ENTRIES SUPPLIED
Segment Open

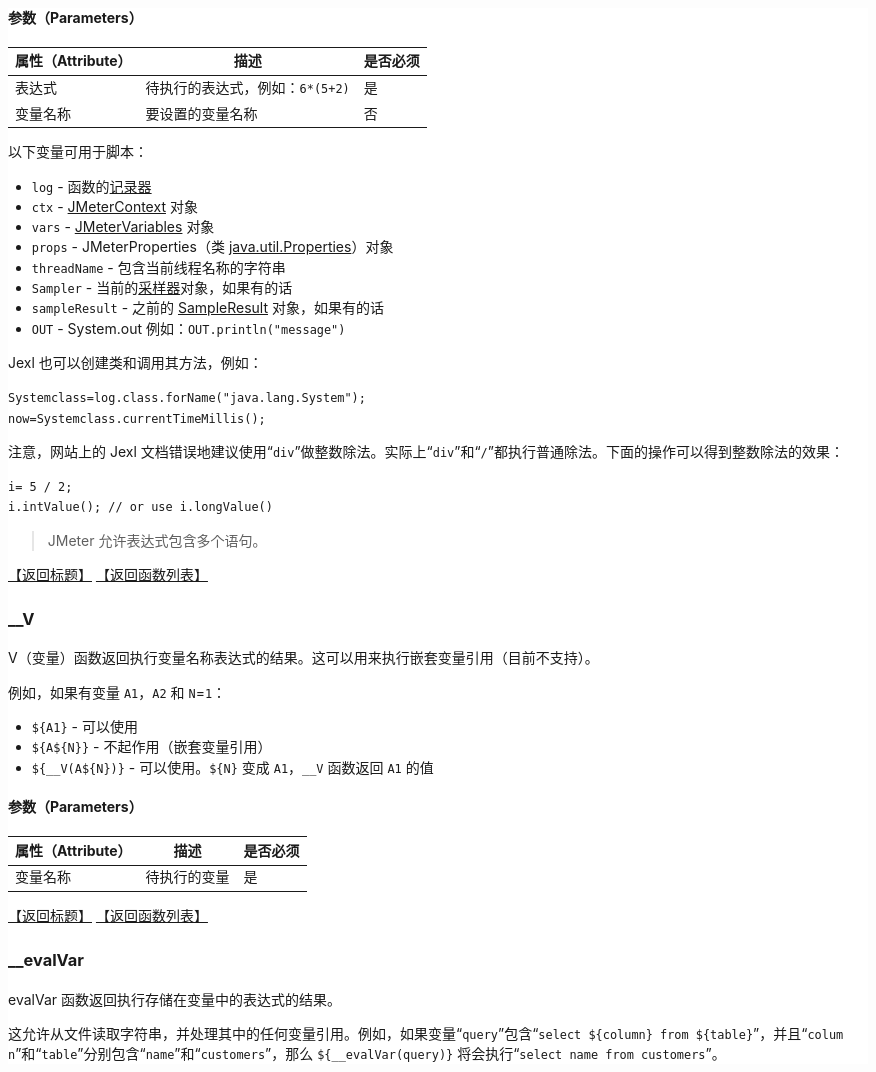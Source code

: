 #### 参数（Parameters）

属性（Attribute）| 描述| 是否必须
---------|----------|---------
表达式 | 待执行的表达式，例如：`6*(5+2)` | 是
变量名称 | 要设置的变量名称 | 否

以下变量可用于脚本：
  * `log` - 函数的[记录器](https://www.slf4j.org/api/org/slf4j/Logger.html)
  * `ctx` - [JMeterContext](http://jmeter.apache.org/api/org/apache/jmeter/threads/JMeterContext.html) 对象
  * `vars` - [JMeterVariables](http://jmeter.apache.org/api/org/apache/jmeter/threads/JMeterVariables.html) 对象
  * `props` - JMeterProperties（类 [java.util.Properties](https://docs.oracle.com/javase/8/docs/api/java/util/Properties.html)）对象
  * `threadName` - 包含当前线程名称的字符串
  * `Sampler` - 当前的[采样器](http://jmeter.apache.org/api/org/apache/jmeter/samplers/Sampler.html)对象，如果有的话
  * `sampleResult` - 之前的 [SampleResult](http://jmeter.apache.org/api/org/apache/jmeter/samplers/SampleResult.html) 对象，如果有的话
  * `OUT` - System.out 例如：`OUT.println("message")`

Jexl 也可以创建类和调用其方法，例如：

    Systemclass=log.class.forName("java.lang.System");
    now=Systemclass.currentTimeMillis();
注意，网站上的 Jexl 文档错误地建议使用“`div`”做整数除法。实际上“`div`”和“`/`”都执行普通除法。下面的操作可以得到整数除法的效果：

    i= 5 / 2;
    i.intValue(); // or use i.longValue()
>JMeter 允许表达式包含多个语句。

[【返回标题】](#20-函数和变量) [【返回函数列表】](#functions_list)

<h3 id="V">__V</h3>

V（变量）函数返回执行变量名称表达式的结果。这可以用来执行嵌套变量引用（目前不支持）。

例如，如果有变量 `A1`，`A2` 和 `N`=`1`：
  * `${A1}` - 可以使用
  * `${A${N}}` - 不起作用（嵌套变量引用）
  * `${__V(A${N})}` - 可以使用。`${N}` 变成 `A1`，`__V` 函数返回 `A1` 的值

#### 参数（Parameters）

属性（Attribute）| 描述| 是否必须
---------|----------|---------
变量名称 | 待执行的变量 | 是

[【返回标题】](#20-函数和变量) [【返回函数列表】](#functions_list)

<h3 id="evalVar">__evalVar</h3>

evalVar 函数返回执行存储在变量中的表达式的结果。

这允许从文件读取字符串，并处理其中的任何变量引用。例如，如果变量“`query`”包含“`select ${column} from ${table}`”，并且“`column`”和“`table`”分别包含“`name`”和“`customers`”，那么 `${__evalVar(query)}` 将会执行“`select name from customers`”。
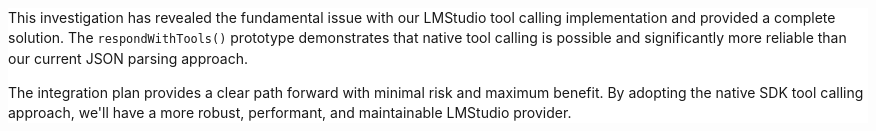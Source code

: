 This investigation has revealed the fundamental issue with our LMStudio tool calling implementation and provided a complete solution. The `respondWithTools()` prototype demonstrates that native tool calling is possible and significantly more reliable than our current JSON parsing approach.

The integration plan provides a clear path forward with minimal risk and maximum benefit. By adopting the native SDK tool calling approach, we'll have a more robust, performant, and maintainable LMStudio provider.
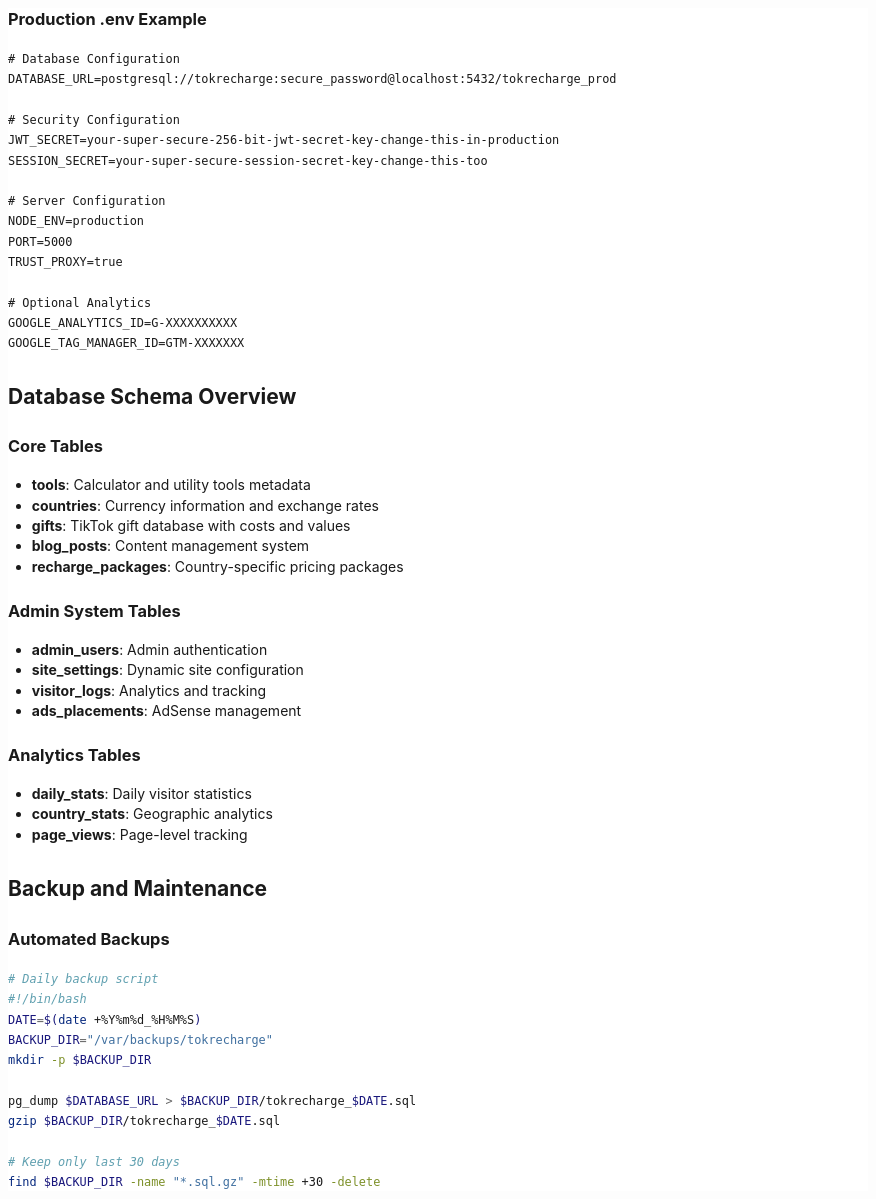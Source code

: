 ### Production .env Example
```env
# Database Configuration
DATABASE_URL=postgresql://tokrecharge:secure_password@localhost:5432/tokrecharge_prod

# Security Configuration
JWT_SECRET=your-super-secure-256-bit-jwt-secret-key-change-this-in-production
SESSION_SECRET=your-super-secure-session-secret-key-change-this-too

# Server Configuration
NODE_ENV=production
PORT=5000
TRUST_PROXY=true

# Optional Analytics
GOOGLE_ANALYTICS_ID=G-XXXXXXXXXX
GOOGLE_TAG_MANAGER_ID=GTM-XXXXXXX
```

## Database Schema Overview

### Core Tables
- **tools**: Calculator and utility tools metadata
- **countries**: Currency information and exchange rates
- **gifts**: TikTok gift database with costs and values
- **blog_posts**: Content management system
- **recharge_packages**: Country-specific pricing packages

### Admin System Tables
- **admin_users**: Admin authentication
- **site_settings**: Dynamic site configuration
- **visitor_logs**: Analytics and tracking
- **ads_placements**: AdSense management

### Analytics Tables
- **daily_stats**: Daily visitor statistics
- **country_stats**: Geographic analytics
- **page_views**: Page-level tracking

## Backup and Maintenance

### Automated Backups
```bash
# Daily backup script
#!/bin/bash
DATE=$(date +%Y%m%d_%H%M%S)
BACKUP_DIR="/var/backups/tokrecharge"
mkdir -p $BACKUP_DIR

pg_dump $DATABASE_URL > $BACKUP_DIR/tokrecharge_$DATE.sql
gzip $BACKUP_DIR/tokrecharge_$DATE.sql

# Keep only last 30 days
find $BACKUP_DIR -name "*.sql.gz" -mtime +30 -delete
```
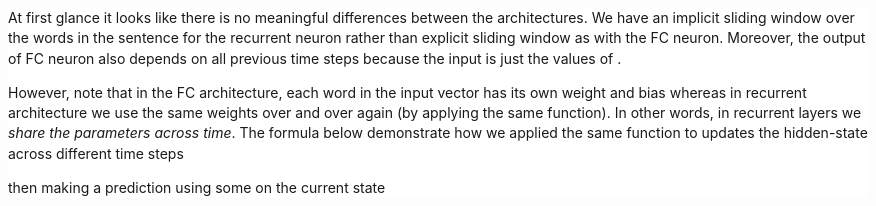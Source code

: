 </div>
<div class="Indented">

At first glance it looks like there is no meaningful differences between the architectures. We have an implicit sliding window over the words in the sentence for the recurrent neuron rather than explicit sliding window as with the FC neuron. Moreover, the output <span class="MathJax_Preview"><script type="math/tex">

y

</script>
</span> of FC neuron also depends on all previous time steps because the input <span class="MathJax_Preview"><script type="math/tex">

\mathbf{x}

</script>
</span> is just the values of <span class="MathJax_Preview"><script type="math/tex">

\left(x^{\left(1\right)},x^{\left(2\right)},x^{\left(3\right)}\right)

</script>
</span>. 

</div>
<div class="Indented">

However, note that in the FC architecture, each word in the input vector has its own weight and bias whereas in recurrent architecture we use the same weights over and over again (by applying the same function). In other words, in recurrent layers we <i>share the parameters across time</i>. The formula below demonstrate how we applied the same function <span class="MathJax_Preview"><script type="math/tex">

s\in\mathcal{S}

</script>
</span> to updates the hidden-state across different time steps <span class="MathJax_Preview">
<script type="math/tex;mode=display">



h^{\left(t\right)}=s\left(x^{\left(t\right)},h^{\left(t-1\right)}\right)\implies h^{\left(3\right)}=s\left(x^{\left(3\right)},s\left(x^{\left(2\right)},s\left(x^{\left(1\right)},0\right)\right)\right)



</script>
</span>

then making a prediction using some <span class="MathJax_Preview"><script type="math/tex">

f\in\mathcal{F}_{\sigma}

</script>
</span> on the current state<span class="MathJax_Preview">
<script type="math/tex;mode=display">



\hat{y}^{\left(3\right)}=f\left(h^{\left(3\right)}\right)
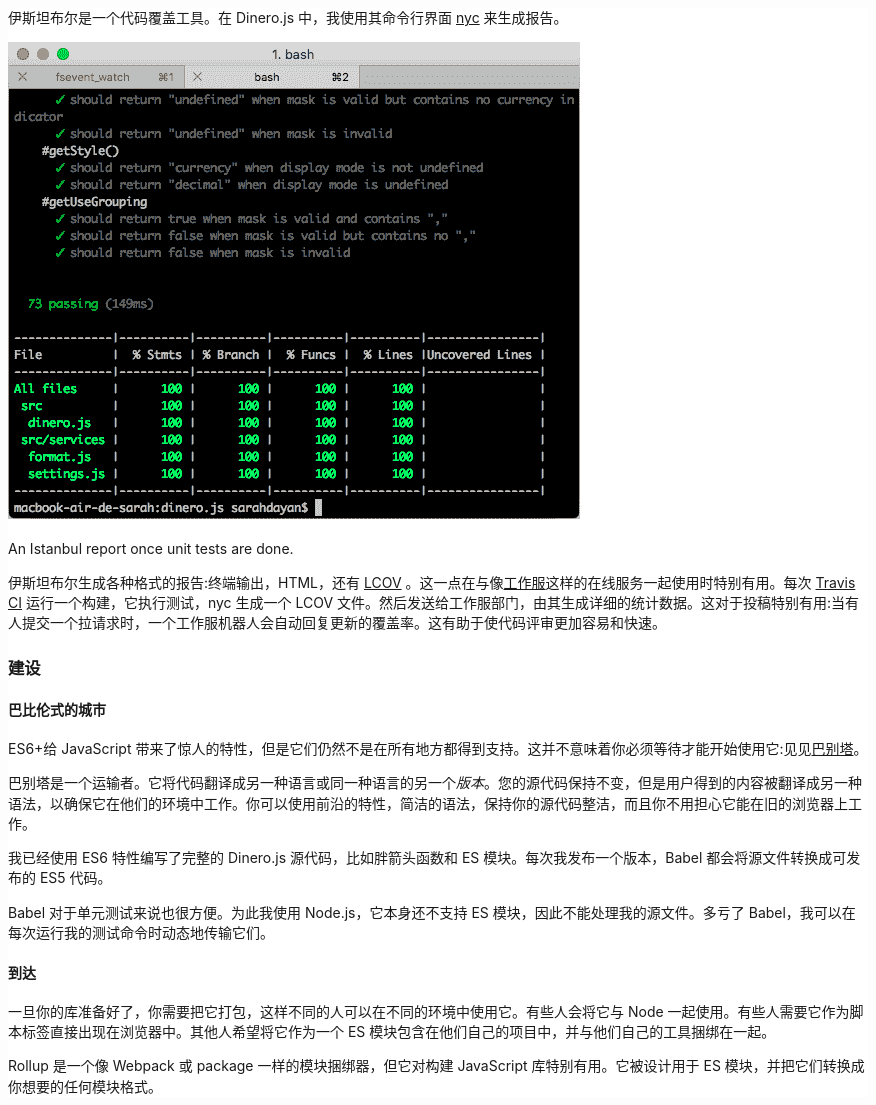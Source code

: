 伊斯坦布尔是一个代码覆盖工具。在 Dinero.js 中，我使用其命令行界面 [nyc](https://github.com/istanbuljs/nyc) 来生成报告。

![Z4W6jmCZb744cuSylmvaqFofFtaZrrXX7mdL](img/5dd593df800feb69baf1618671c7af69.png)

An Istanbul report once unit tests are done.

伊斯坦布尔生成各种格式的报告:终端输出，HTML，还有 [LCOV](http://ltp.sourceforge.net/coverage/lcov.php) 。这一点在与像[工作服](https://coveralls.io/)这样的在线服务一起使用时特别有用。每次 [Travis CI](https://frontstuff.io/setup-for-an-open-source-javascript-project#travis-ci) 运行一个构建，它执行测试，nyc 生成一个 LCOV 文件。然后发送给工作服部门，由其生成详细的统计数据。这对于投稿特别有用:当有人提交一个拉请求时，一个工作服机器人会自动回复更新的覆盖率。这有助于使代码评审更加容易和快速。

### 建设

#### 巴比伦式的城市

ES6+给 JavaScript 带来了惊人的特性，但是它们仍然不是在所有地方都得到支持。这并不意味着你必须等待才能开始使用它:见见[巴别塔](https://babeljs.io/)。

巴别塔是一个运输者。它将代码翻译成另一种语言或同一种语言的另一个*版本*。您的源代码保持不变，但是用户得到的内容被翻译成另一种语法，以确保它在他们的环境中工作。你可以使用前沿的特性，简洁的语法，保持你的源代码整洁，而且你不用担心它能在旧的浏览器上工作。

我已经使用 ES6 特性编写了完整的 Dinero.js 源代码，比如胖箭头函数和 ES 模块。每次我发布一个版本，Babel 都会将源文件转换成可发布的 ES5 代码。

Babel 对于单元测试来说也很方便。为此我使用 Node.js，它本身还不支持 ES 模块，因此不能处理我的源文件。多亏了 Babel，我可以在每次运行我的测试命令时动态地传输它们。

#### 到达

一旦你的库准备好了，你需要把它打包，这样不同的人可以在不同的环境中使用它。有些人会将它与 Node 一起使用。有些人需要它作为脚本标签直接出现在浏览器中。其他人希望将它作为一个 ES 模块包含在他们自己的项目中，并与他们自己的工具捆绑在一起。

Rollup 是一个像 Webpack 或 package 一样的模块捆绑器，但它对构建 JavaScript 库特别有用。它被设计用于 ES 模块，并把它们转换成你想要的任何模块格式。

Segment Closed

Find each line in the listing above that contains "apache", and copy that line.

OUTPUT OF THE EXERCISE
  * `ctx` - [JMeterContext](http://jmeter.apache.org/api/org/apache/jmeter/threads/JMeterContext.html) 对象
  * `vars` - [JMeterVariables](http://jmeter.apache.org/api/org/apache/jmeter/threads/JMeterVariables.html) 对象
  * `Sampler` - 当前的[采样器](http://jmeter.apache.org/api/org/apache/jmeter/samplers/Sampler.html)对象，如果有的话
  * `sampleResult` - 之前的 [SampleResult](http://jmeter.apache.org/api/org/apache/jmeter/samplers/SampleResult.html) 对象，如果有的话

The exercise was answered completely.